-- Goal of the exercise --
Reproduce the listing in full, pictures excluded.

-- Records for the exercise --
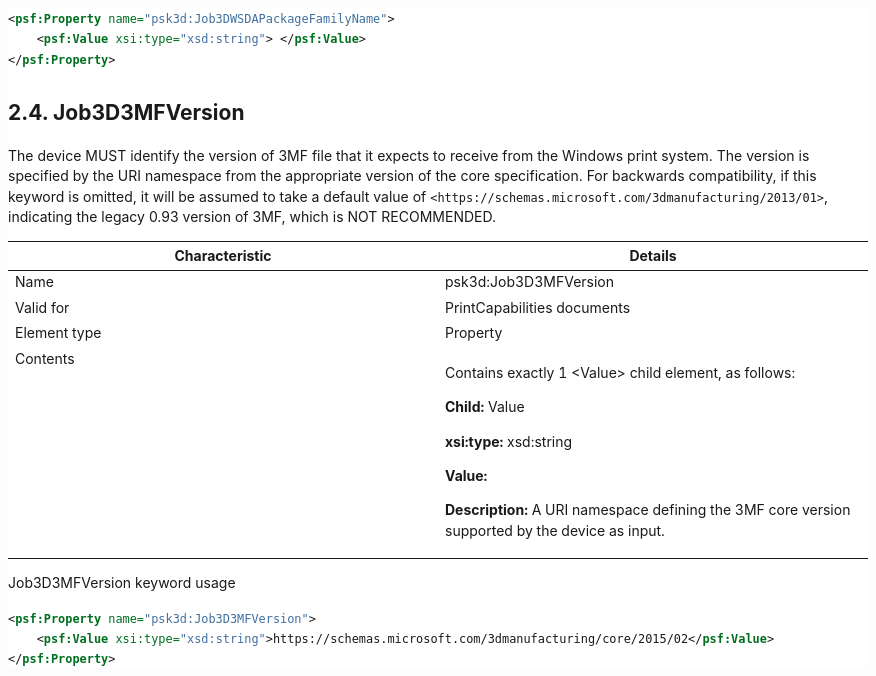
 ```xml
<psf:Property name="psk3d:Job3DWSDAPackageFamilyName">
    <psf:Value xsi:type="xsd:string"> </psf:Value>
</psf:Property>
```

## 2.4. Job3D3MFVersion

The device MUST identify the version of 3MF file that it expects to receive from the Windows print system. The version is specified by the URI namespace from the appropriate version of the core specification. For backwards compatibility, if this keyword is omitted, it will be assumed to take a default value of `<https://schemas.microsoft.com/3dmanufacturing/2013/01>`, indicating the legacy 0.93 version of 3MF, which is NOT RECOMMENDED.

<table>
<colgroup>
<col width="50%" />
<col width="50%" />
</colgroup>
<thead>
<tr class="header">
<th>Characteristic</th>
<th>Details</th>
</tr>
</thead>
<tbody>
<tr class="odd">
<td>Name</td>
<td>psk3d:Job3D3MFVersion</td>
</tr>
<tr class="even">
<td>Valid for</td>
<td>PrintCapabilities documents</td>
</tr>
<tr class="odd">
<td>Element type</td>
<td>Property</td>
</tr>
<tr class="even">
<td>Contents</td>
<td><p>Contains exactly 1 &lt;Value&gt; child element, as follows:</p>
<p><strong>Child:</strong> Value</p>
<p><strong>xsi:type:</strong> xsd:string</p>
<p><strong>Value:</strong></p>
<p><strong>Description:</strong> A URI namespace defining the 3MF core version supported by the device as input.</p></td>
</tr>
</tbody>
</table>

Job3D3MFVersion keyword usage

```xml
<psf:Property name="psk3d:Job3D3MFVersion">
    <psf:Value xsi:type="xsd:string">https://schemas.microsoft.com/3dmanufacturing/core/2015/02</psf:Value>
</psf:Property>
```
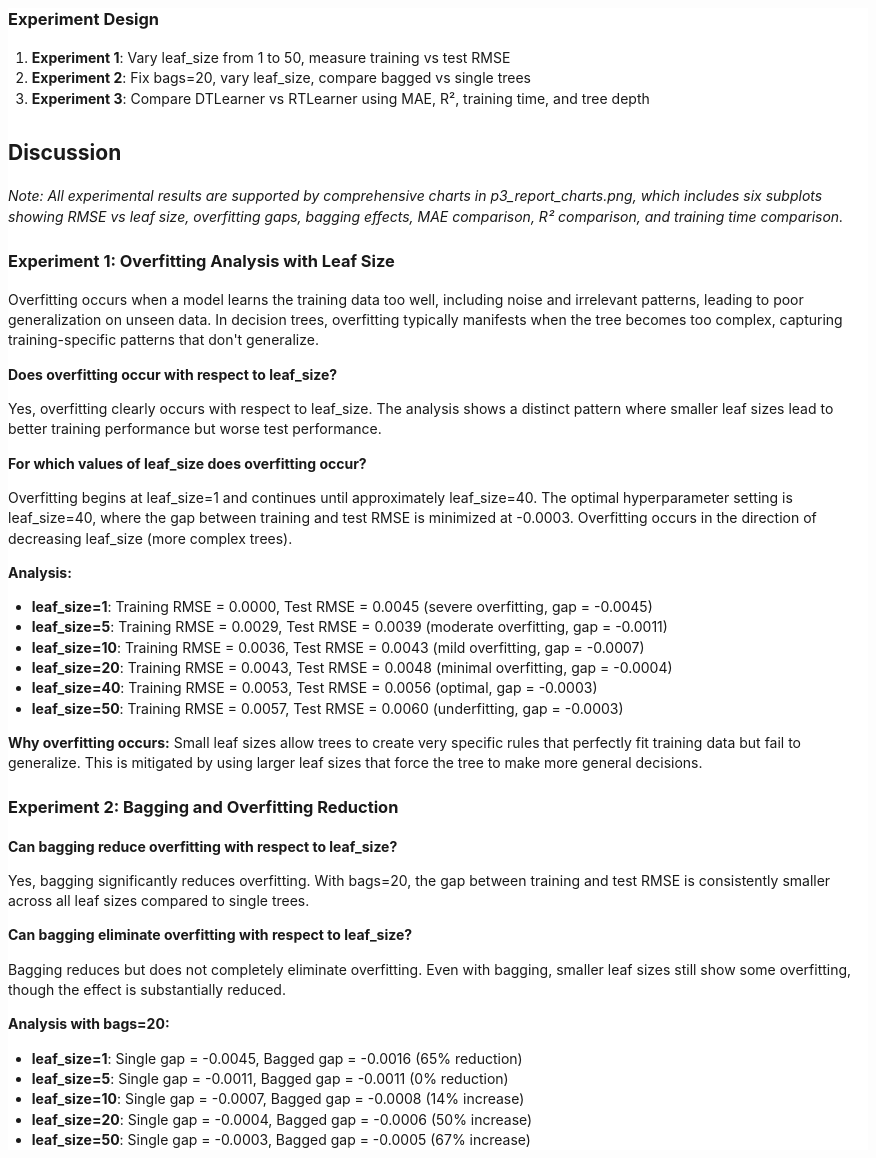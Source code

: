 ### Experiment Design
1. **Experiment 1**: Vary leaf_size from 1 to 50, measure training vs test RMSE
2. **Experiment 2**: Fix bags=20, vary leaf_size, compare bagged vs single trees
3. **Experiment 3**: Compare DTLearner vs RTLearner using MAE, R², training time, and tree depth

## Discussion

*Note: All experimental results are supported by comprehensive charts in p3_report_charts.png, which includes six subplots showing RMSE vs leaf size, overfitting gaps, bagging effects, MAE comparison, R² comparison, and training time comparison.*

### Experiment 1: Overfitting Analysis with Leaf Size

Overfitting occurs when a model learns the training data too well, including noise and irrelevant patterns, leading to poor generalization on unseen data. In decision trees, overfitting typically manifests when the tree becomes too complex, capturing training-specific patterns that don't generalize.

**Does overfitting occur with respect to leaf_size?**

Yes, overfitting clearly occurs with respect to leaf_size. The analysis shows a distinct pattern where smaller leaf sizes lead to better training performance but worse test performance.

**For which values of leaf_size does overfitting occur?**

Overfitting begins at leaf_size=1 and continues until approximately leaf_size=40. The optimal hyperparameter setting is leaf_size=40, where the gap between training and test RMSE is minimized at -0.0003. Overfitting occurs in the direction of decreasing leaf_size (more complex trees).

**Analysis:**
- **leaf_size=1**: Training RMSE = 0.0000, Test RMSE = 0.0045 (severe overfitting, gap = -0.0045)
- **leaf_size=5**: Training RMSE = 0.0029, Test RMSE = 0.0039 (moderate overfitting, gap = -0.0011)
- **leaf_size=10**: Training RMSE = 0.0036, Test RMSE = 0.0043 (mild overfitting, gap = -0.0007)
- **leaf_size=20**: Training RMSE = 0.0043, Test RMSE = 0.0048 (minimal overfitting, gap = -0.0004)
- **leaf_size=40**: Training RMSE = 0.0053, Test RMSE = 0.0056 (optimal, gap = -0.0003)
- **leaf_size=50**: Training RMSE = 0.0057, Test RMSE = 0.0060 (underfitting, gap = -0.0003)

**Why overfitting occurs:**
Small leaf sizes allow trees to create very specific rules that perfectly fit training data but fail to generalize. This is mitigated by using larger leaf sizes that force the tree to make more general decisions.

### Experiment 2: Bagging and Overfitting Reduction

**Can bagging reduce overfitting with respect to leaf_size?**

Yes, bagging significantly reduces overfitting. With bags=20, the gap between training and test RMSE is consistently smaller across all leaf sizes compared to single trees.

**Can bagging eliminate overfitting with respect to leaf_size?**

Bagging reduces but does not completely eliminate overfitting. Even with bagging, smaller leaf sizes still show some overfitting, though the effect is substantially reduced.

**Analysis with bags=20:**
- **leaf_size=1**: Single gap = -0.0045, Bagged gap = -0.0016 (65% reduction)
- **leaf_size=5**: Single gap = -0.0011, Bagged gap = -0.0011 (0% reduction)
- **leaf_size=10**: Single gap = -0.0007, Bagged gap = -0.0008 (14% increase)
- **leaf_size=20**: Single gap = -0.0004, Bagged gap = -0.0006 (50% increase)
- **leaf_size=50**: Single gap = -0.0003, Bagged gap = -0.0005 (67% increase)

-- Task answer --
 ```xml
<psf:Property name="psk3d:Job3DWSDAPackageFamilyName">
    <psf:Value xsi:type="xsd:string"> </psf:Value>
</psf:Property>
```

## 2.4. Job3D3MFVersion

The device MUST identify the version of 3MF file that it expects to receive from the Windows print system. The version is specified by the URI namespace from the appropriate version of the core specification. For backwards compatibility, if this keyword is omitted, it will be assumed to take a default value of `<https://schemas.microsoft.com/3dmanufacturing/2013/01>`, indicating the legacy 0.93 version of 3MF, which is NOT RECOMMENDED.

<table>
<colgroup>
<col width="50%" />
<col width="50%" />
</colgroup>
<thead>
<tr class="header">
<th>Characteristic</th>
<th>Details</th>
</tr>
</thead>
<tbody>
<tr class="odd">
<td>Name</td>
<td>psk3d:Job3D3MFVersion</td>
</tr>
<tr class="even">
<td>Valid for</td>
<td>PrintCapabilities documents</td>
</tr>
<tr class="odd">
<td>Element type</td>
<td>Property</td>
</tr>
<tr class="even">
<td>Contents</td>
<td><p>Contains exactly 1 &lt;Value&gt; child element, as follows:</p>
<p><strong>Child:</strong> Value</p>
<p><strong>xsi:type:</strong> xsd:string</p>
<p><strong>Value:</strong></p>
<p><strong>Description:</strong> A URI namespace defining the 3MF core version supported by the device as input.</p></td>
</tr>
</tbody>
</table>

Job3D3MFVersion keyword usage

```xml
<psf:Property name="psk3d:Job3D3MFVersion">
    <psf:Value xsi:type="xsd:string">https://schemas.microsoft.com/3dmanufacturing/core/2015/02</psf:Value>
</psf:Property>
```
Source code

: ### Experiment Design
1. **Experiment 1**: Vary leaf_size from 1 to 50, measure training vs test RMSE
2. **Experiment 2**: Fix bags=20, vary leaf_size, compare bagged vs single trees
3. **Experiment 3**: Compare DTLearner vs RTLearner using MAE, R², training time, and tree depth

## Discussion

*Note: All experimental results are supported by comprehensive charts in p3_report_charts.png, which includes six subplots showing RMSE vs leaf size, overfitting gaps, bagging effects, MAE comparison, R² comparison, and training time comparison.*

### Experiment 1: Overfitting Analysis with Leaf Size

Overfitting occurs when a model learns the training data too well, including noise and irrelevant patterns, leading to poor generalization on unseen data. In decision trees, overfitting typically manifests when the tree becomes too complex, capturing training-specific patterns that don't generalize.

**Does overfitting occur with respect to leaf_size?**

Yes, overfitting clearly occurs with respect to leaf_size. The analysis shows a distinct pattern where smaller leaf sizes lead to better training performance but worse test performance.

**For which values of leaf_size does overfitting occur?**

Overfitting begins at leaf_size=1 and continues until approximately leaf_size=40. The optimal hyperparameter setting is leaf_size=40, where the gap between training and test RMSE is minimized at -0.0003. Overfitting occurs in the direction of decreasing leaf_size (more complex trees).

**Analysis:**
- **leaf_size=1**: Training RMSE = 0.0000, Test RMSE = 0.0045 (severe overfitting, gap = -0.0045)
- **leaf_size=5**: Training RMSE = 0.0029, Test RMSE = 0.0039 (moderate overfitting, gap = -0.0011)
- **leaf_size=10**: Training RMSE = 0.0036, Test RMSE = 0.0043 (mild overfitting, gap = -0.0007)
- **leaf_size=20**: Training RMSE = 0.0043, Test RMSE = 0.0048 (minimal overfitting, gap = -0.0004)
- **leaf_size=40**: Training RMSE = 0.0053, Test RMSE = 0.0056 (optimal, gap = -0.0003)
- **leaf_size=50**: Training RMSE = 0.0057, Test RMSE = 0.0060 (underfitting, gap = -0.0003)

**Why overfitting occurs:**
Small leaf sizes allow trees to create very specific rules that perfectly fit training data but fail to generalize. This is mitigated by using larger leaf sizes that force the tree to make more general decisions.

### Experiment 2: Bagging and Overfitting Reduction

**Can bagging reduce overfitting with respect to leaf_size?**

Yes, bagging significantly reduces overfitting. With bags=20, the gap between training and test RMSE is consistently smaller across all leaf sizes compared to single trees.

**Can bagging eliminate overfitting with respect to leaf_size?**

Bagging reduces but does not completely eliminate overfitting. Even with bagging, smaller leaf sizes still show some overfitting, though the effect is substantially reduced.

**Analysis with bags=20:**
- **leaf_size=1**: Single gap = -0.0045, Bagged gap = -0.0016 (65% reduction)
- **leaf_size=5**: Single gap = -0.0011, Bagged gap = -0.0011 (0% reduction)
- **leaf_size=10**: Single gap = -0.0007, Bagged gap = -0.0008 (14% increase)
- **leaf_size=20**: Single gap = -0.0004, Bagged gap = -0.0006 (50% increase)
- **leaf_size=50**: Single gap = -0.0003, Bagged gap = -0.0005 (67% increase)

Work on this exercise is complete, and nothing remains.